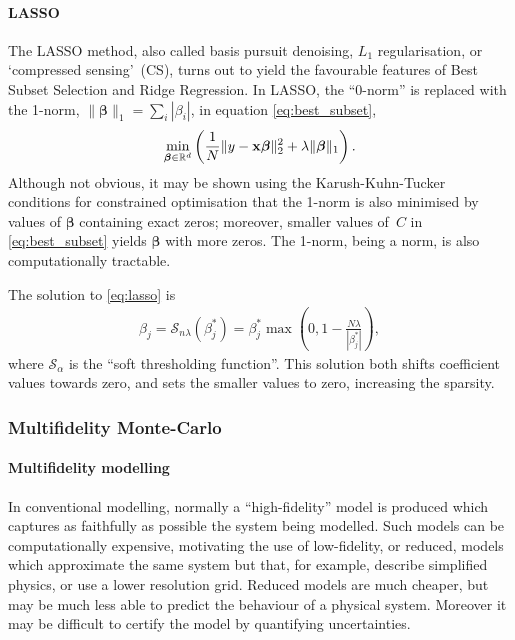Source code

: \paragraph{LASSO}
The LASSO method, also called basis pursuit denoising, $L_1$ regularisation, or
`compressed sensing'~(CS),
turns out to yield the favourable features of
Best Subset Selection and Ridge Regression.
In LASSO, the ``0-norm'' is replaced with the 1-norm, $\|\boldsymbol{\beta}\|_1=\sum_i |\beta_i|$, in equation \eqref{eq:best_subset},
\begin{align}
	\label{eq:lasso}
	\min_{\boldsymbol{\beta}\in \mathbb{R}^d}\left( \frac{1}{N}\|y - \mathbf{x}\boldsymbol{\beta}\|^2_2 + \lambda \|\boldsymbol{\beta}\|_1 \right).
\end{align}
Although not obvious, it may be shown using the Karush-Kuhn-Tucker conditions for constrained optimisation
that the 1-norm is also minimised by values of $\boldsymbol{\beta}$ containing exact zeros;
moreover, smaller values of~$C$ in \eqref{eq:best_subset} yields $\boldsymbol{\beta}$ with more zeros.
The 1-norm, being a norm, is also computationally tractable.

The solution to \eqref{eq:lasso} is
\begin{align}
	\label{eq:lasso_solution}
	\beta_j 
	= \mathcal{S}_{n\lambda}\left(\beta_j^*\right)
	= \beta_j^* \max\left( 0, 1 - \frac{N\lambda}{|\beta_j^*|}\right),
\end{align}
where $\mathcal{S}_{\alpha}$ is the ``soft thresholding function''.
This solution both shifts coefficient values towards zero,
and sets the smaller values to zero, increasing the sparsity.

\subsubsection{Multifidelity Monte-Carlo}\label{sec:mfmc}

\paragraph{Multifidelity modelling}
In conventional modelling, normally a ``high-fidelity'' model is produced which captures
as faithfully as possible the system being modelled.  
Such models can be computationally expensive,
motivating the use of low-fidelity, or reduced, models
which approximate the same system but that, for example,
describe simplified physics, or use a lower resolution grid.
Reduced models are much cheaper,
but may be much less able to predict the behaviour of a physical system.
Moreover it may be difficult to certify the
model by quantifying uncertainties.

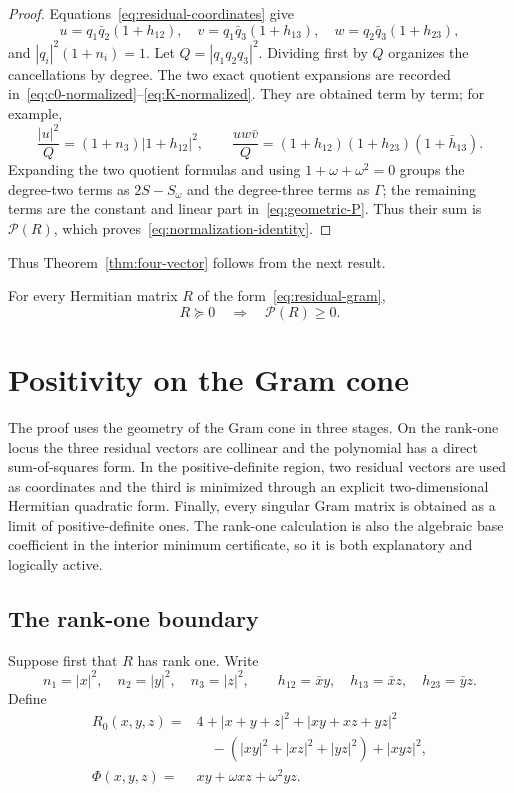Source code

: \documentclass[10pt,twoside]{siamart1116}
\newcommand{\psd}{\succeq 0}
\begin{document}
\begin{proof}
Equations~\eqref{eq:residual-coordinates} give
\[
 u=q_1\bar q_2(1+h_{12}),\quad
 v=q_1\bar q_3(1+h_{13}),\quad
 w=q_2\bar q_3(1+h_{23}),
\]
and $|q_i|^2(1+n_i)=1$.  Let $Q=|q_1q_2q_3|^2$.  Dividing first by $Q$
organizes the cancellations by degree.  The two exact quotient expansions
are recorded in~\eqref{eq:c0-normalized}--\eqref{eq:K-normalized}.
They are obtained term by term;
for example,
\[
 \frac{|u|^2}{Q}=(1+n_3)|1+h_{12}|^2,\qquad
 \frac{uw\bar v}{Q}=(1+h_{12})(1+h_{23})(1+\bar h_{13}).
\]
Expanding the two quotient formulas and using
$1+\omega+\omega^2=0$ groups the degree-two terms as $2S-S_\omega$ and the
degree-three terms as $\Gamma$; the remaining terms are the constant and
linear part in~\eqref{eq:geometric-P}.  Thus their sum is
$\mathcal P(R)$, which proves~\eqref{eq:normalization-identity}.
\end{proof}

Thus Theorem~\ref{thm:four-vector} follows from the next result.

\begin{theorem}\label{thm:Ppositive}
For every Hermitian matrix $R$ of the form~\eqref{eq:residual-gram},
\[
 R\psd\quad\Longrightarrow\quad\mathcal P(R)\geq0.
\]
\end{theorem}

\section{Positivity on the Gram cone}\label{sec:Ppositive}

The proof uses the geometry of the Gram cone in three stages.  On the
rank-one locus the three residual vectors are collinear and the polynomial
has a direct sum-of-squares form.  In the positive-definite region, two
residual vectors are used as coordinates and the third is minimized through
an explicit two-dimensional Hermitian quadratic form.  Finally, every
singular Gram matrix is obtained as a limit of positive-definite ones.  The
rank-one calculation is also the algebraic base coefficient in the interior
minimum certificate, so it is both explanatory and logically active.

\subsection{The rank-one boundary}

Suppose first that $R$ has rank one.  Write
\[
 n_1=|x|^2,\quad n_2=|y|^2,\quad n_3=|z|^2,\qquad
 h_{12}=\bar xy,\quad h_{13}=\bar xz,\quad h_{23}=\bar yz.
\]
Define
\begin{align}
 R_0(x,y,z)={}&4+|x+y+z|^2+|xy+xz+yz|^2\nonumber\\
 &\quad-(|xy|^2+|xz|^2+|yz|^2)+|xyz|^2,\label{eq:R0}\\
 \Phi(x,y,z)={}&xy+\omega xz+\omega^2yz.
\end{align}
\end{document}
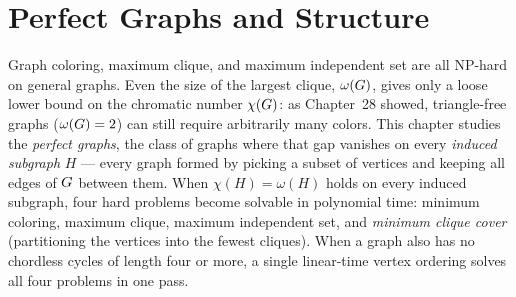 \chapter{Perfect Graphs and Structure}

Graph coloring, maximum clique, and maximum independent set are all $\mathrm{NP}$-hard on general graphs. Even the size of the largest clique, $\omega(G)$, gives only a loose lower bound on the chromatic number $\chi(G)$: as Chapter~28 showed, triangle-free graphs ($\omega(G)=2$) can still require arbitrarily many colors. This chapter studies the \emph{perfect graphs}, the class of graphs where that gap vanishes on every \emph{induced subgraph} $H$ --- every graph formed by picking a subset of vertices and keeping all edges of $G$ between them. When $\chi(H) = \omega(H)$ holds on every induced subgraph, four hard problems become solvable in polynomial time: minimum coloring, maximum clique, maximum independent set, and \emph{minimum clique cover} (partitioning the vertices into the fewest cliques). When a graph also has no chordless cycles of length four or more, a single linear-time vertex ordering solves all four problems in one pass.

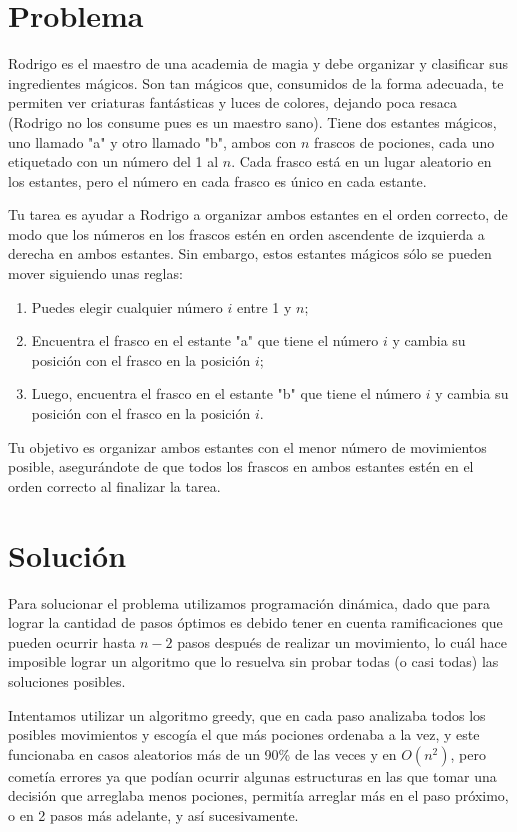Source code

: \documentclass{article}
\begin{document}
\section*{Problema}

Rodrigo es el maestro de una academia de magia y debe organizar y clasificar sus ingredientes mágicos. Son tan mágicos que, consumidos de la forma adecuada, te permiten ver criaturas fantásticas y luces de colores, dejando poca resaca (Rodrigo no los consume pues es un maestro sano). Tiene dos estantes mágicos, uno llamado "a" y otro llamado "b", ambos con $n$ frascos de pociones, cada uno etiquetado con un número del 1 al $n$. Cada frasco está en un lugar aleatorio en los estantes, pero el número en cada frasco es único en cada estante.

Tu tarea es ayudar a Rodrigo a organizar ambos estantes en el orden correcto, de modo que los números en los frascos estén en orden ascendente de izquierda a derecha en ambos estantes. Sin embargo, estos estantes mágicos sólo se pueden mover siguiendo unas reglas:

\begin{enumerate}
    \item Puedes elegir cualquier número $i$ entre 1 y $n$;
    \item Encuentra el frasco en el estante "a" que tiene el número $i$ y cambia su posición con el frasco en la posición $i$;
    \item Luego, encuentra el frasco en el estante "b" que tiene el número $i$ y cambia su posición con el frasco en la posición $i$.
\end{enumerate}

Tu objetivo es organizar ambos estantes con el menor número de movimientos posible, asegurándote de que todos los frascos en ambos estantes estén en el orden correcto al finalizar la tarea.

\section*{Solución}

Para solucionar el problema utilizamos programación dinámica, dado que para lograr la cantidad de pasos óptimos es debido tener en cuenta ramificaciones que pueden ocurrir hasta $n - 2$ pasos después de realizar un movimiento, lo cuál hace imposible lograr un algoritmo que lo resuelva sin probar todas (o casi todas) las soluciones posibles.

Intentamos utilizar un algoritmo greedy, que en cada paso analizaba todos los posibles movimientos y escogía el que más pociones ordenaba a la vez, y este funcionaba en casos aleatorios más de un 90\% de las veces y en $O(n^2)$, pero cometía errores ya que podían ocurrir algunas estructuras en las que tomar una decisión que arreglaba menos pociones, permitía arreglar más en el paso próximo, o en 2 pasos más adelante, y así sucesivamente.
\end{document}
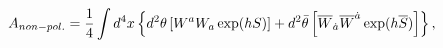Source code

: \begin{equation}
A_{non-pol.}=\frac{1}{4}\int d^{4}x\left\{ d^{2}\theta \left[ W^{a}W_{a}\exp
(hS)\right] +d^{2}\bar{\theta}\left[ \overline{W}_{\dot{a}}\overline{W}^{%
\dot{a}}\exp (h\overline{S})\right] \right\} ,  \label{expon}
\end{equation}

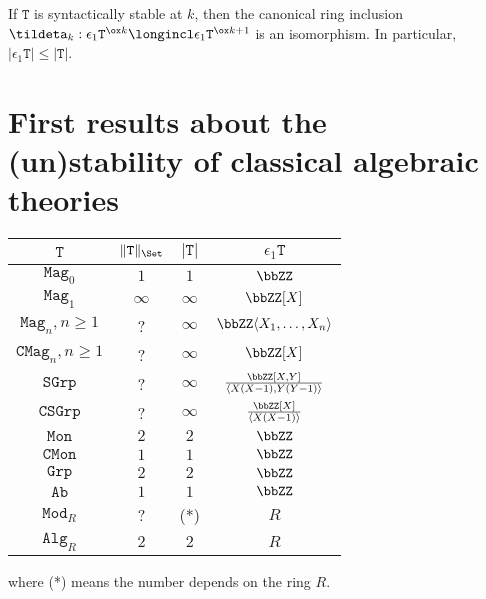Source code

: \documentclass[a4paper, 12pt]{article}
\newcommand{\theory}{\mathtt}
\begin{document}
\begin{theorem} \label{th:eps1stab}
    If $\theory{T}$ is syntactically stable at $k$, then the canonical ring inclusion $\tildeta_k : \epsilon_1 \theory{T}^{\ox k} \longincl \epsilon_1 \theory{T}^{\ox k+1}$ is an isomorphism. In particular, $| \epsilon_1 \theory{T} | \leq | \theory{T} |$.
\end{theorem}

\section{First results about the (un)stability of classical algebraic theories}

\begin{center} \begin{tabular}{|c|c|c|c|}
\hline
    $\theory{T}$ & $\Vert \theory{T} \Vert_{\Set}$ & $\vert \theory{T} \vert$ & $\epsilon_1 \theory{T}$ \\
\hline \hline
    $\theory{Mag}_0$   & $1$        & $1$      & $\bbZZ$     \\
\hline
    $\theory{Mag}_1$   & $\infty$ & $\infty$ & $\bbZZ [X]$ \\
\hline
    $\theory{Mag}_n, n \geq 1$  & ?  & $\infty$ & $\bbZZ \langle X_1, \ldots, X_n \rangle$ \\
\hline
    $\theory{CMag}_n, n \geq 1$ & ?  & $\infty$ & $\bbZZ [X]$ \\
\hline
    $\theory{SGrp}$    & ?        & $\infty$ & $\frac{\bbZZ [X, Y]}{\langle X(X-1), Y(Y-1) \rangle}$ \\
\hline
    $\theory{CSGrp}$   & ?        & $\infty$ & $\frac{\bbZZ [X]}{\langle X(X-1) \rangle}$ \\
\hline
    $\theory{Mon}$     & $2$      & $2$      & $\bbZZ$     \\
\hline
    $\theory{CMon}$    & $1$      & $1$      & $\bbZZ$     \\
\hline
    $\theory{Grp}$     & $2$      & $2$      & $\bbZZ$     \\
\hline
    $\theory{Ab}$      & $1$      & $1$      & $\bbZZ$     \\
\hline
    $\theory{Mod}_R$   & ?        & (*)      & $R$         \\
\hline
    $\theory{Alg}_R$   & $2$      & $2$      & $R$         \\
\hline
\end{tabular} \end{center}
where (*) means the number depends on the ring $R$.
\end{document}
——
EXERCISE ->
Would you please copy exactly the part of the entries above that begins at the line containing "entre 1 y $n$;" and ends at the line containing "Para solucionar el", both lines included?

WRITTEN REPLY ->
    \item Puedes elegir cualquier número $i$ entre 1 y $n$;
    \item Encuentra el frasco en el estante "a" que tiene el número $i$ y cambia su posición con el frasco en la posición $i$;
    \item Luego, encuentra el frasco en el estante "b" que tiene el número $i$ y cambia su posición con el frasco en la posición $i$.
\end{enumerate}

Tu objetivo es organizar ambos estantes con el menor número de movimientos posible, asegurándote de que todos los frascos en ambos estantes estén en el orden correcto al finalizar la tarea.

\section*{Solución}

Para solucionar el problema utilizamos programación dinámica, dado que para lograr la cantidad de pasos óptimos es debido tener en cuenta ramificaciones que pueden ocurrir hasta $n - 2$ pasos después de realizar un movimiento, lo cuál hace imposible lograr un algoritmo que lo resuelva sin probar todas (o casi todas) las soluciones posibles.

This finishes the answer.